La "bonifica area Agraria": grazie a un finanziamento di 2,4 milioni di euro, ottenuto con il supporto della Regione Marche, sono avviati a settembre i lavori di pulizia e bonifica della Piattaforma ecologica ormai divenuta una discarica occulta.
L’ospedale con date chiare e pubbliche: “Niente promesse vuote, o visioni elettorali, solo un cronoprogramma chiaro. I cittadini hanno diritto di essere informati seriamente. Settembre 2025: bando per la progettazione; 2026: scelta progettisti più appalto integrato; primavera 2028, avvio lavori; consegna prevista, entro il 2032”.
Inoltre, con i fondi sisma, già stanziati dal Commissario Castelli, verranno riqualificati Villa Rambelli e il vecchio Municipio. 
Il candidato Cardilli ha parlato anche di infrastrutture e sviluppo economico: “Grazie al lavoro della Regione con il Governo oggi abbiamo il restyling della stazione, il commissario per l’alta velocità adriatica, e la ZES che interesserà Porto d’Ascoli, Centobuchi e la Vallata, con dei vantaggi fiscali straordinari per le imprese”. La centralità delle attività produttive nel programma: “Serve creare filiere che aiutino le nostre eccellenze ad affrontare nuovi mercati – aggiunge il commissario Castelli -  dal pescato dell’Adriatico, per cui si sta pensando a un marchio che lo identifichi, e al settore del vivaismo che deve promuoversi all’estero”.
Ma non meno urgente è la sicurezza: “Non possiamo accettare situazioni di degrado, come nella zona della Caritas in cui ormai tutti sono contro tutti – continua Cardilli - Serve pianificazione e presenza costante sul territorio”.

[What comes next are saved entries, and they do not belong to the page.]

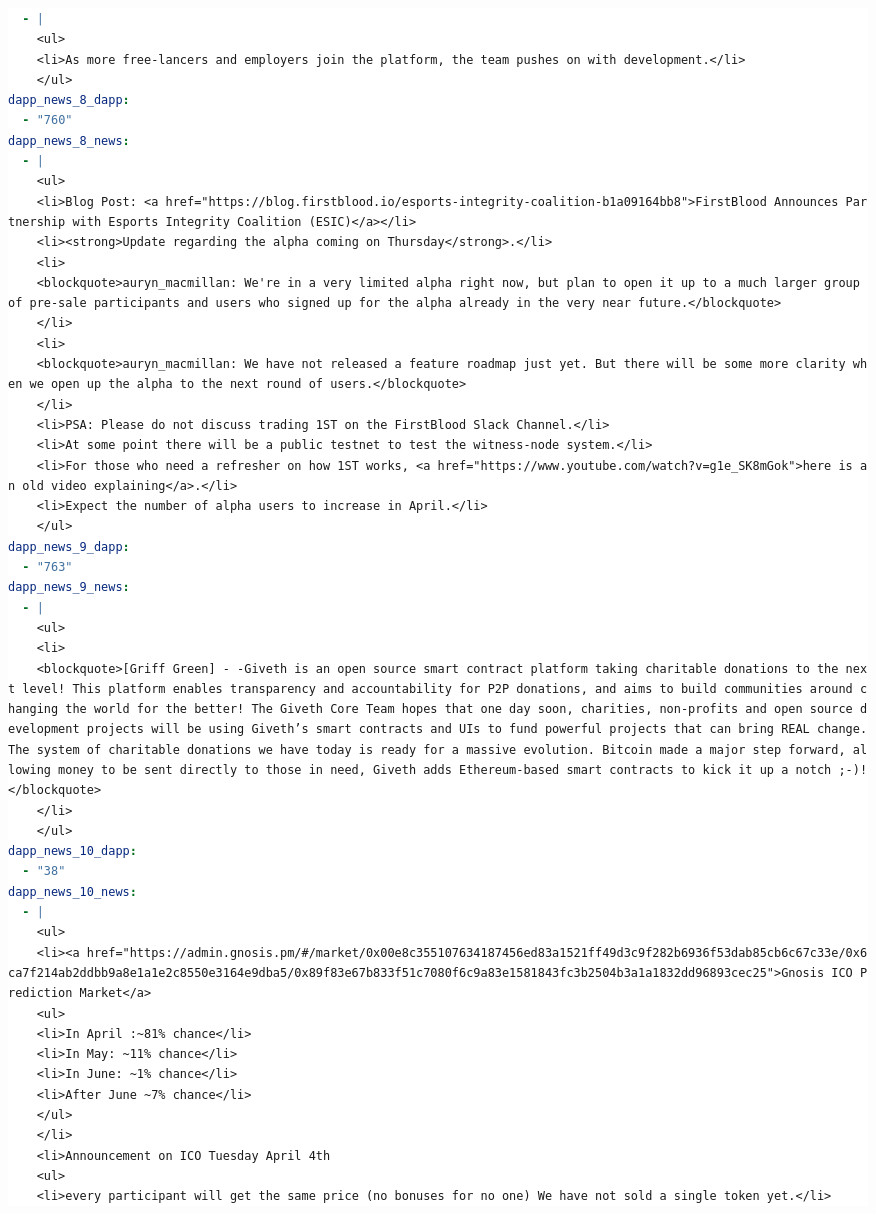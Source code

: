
 ```yaml
  - |
    <ul>
    <li>As more free-lancers and employers join the platform, the team pushes on with development.</li>
    </ul>
dapp_news_8_dapp:
  - "760"
dapp_news_8_news:
  - |
    <ul>
    <li>Blog Post: <a href="https://blog.firstblood.io/esports-integrity-coalition-b1a09164bb8">FirstBlood Announces Partnership with Esports Integrity Coalition (ESIC)</a></li>
    <li><strong>Update regarding the alpha coming on Thursday</strong>.</li>
    <li>
    <blockquote>auryn_macmillan: We're in a very limited alpha right now, but plan to open it up to a much larger group of pre-sale participants and users who signed up for the alpha already in the very near future.</blockquote>
    </li>
    <li>
    <blockquote>auryn_macmillan: We have not released a feature roadmap just yet. But there will be some more clarity when we open up the alpha to the next round of users.</blockquote>
    </li>
    <li>PSA: Please do not discuss trading 1ST on the FirstBlood Slack Channel.</li>
    <li>At some point there will be a public testnet to test the witness-node system.</li>
    <li>For those who need a refresher on how 1ST works, <a href="https://www.youtube.com/watch?v=g1e_SK8mGok">here is an old video explaining</a>.</li>
    <li>Expect the number of alpha users to increase in April.</li>
    </ul>
dapp_news_9_dapp:
  - "763"
dapp_news_9_news:
  - |
    <ul>
    <li>
    <blockquote>[Griff Green] - -Giveth is an open source smart contract platform taking charitable donations to the next level! This platform enables transparency and accountability for P2P donations, and aims to build communities around changing the world for the better! The Giveth Core Team hopes that one day soon, charities, non-profits and open source development projects will be using Giveth’s smart contracts and UIs to fund powerful projects that can bring REAL change. The system of charitable donations we have today is ready for a massive evolution. Bitcoin made a major step forward, allowing money to be sent directly to those in need, Giveth adds Ethereum-based smart contracts to kick it up a notch ;-)!</blockquote>
    </li>
    </ul>
dapp_news_10_dapp:
  - "38"
dapp_news_10_news:
  - |
    <ul>
    <li><a href="https://admin.gnosis.pm/#/market/0x00e8c355107634187456ed83a1521ff49d3c9f282b6936f53dab85cb6c67c33e/0x6ca7f214ab2ddbb9a8e1a1e2c8550e3164e9dba5/0x89f83e67b833f51c7080f6c9a83e1581843fc3b2504b3a1a1832dd96893cec25">Gnosis ICO Prediction Market</a>
    <ul>
    <li>In April :~81% chance</li>
    <li>In May: ~11% chance</li>
    <li>In June: ~1% chance</li>
    <li>After June ~7% chance</li>
    </ul>
    </li>
    <li>Announcement on ICO Tuesday April 4th
    <ul>
    <li>every participant will get the same price (no bonuses for no one) We have not sold a single token yet.</li>
```
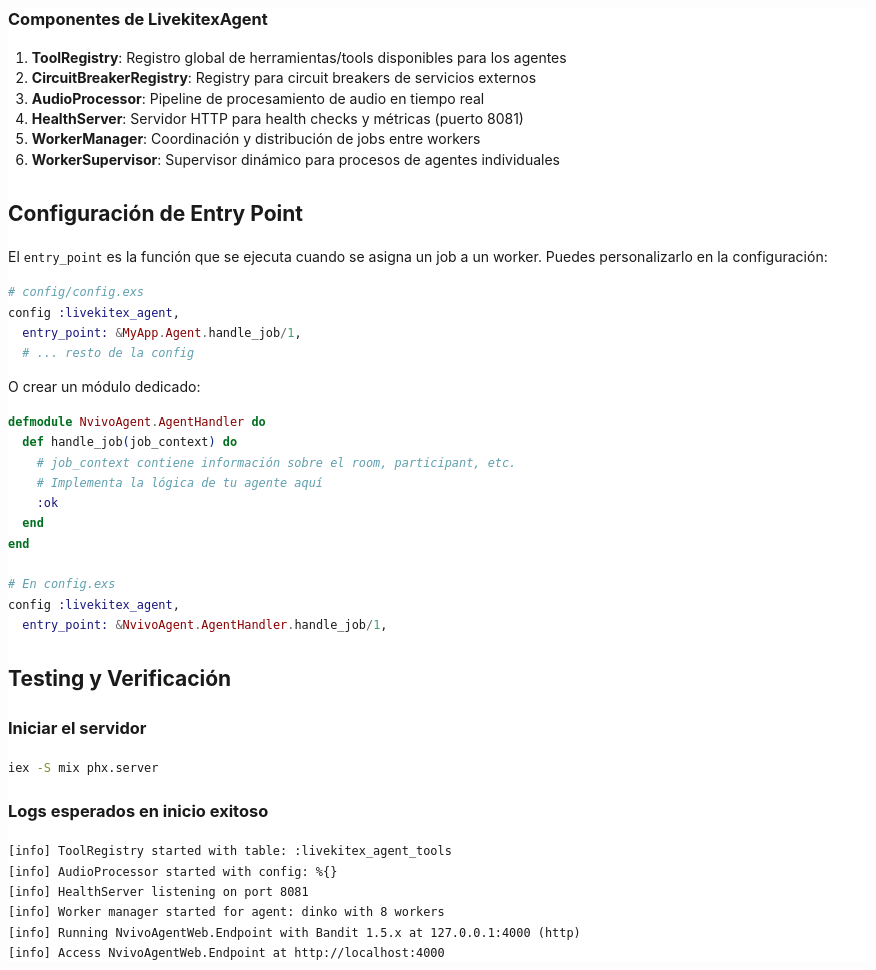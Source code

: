 ### Componentes de LivekitexAgent

1. **ToolRegistry**: Registro global de herramientas/tools disponibles para los agentes
2. **CircuitBreakerRegistry**: Registry para circuit breakers de servicios externos
3. **AudioProcessor**: Pipeline de procesamiento de audio en tiempo real
4. **HealthServer**: Servidor HTTP para health checks y métricas (puerto 8081)
5. **WorkerManager**: Coordinación y distribución de jobs entre workers
6. **WorkerSupervisor**: Supervisor dinámico para procesos de agentes individuales

## Configuración de Entry Point

El `entry_point` es la función que se ejecuta cuando se asigna un job a un worker. Puedes personalizarlo en la configuración:

```elixir
# config/config.exs
config :livekitex_agent,
  entry_point: &MyApp.Agent.handle_job/1,
  # ... resto de la config
```

O crear un módulo dedicado:

```elixir
defmodule NvivoAgent.AgentHandler do
  def handle_job(job_context) do
    # job_context contiene información sobre el room, participant, etc.
    # Implementa la lógica de tu agente aquí
    :ok
  end
end

# En config.exs
config :livekitex_agent,
  entry_point: &NvivoAgent.AgentHandler.handle_job/1,
```

## Testing y Verificación

### Iniciar el servidor

```bash
iex -S mix phx.server
```

### Logs esperados en inicio exitoso

```
[info] ToolRegistry started with table: :livekitex_agent_tools
[info] AudioProcessor started with config: %{}
[info] HealthServer listening on port 8081
[info] Worker manager started for agent: dinko with 8 workers
[info] Running NvivoAgentWeb.Endpoint with Bandit 1.5.x at 127.0.0.1:4000 (http)
[info] Access NvivoAgentWeb.Endpoint at http://localhost:4000
```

Cardilli ha poi ricordato il proprio percorso da Carabiniere e da Sindaco: “Ho imparato a crescere insieme al territorio e a dare risposte e fra queste non era contemplato il classico ‘Non ci sono soldi’. A Colli abbiamo riqualificato aree degradate, realizzato sottopassi e piste ciclabili, trasformato una discarica in un parco. Queste sono le buone pratiche che voglio portare in Regione: un metodo basato sulla collaborazione tra enti, sulla vicinanza tra comuni e Regione”.
Per Nicolò Bagalini, Cardilli è un candidato completo: “Un politico deve essere al servizio dei cittadini ogni giorno. Andrea ha sposato questa sfida con competenza e affidabilità, e per questo porterà un valore aggiunto al Piceno”. La candidata grottammarese Maria Grazia Concetti ha sottolineato la coesione della squadra: “Andrea è la sintesi di dedizione e passione per il territorio. Con me e lui il centrodestra si presenta unito e credibile, pronto ad affrontare le sfide che attendono la costa e l’entroterra”.
Il senatore Castelli ha allargato lo sguardo: «Questa non è più la politica del Novecento: oggi i cittadini si informano con messaggi istantanei e i social. Ma resta fondamentale il contatto diretto, il guardarsi negli occhi. Questo punto di ascolto ne è la dimostrazione. La candidatura di Andrea mette insieme la tenacia del sindaco e la competenza del servitore dello Stato, qualità preziose in un momento in cui il tema della sicurezza è centrale».
“San Benedetto – conclude il commissario - ha potenzialità inesplorate, va guidata per mano. Le prossime regionali sono una sfida che può rivoluzionare il futuro di questo pezzo di Marche”.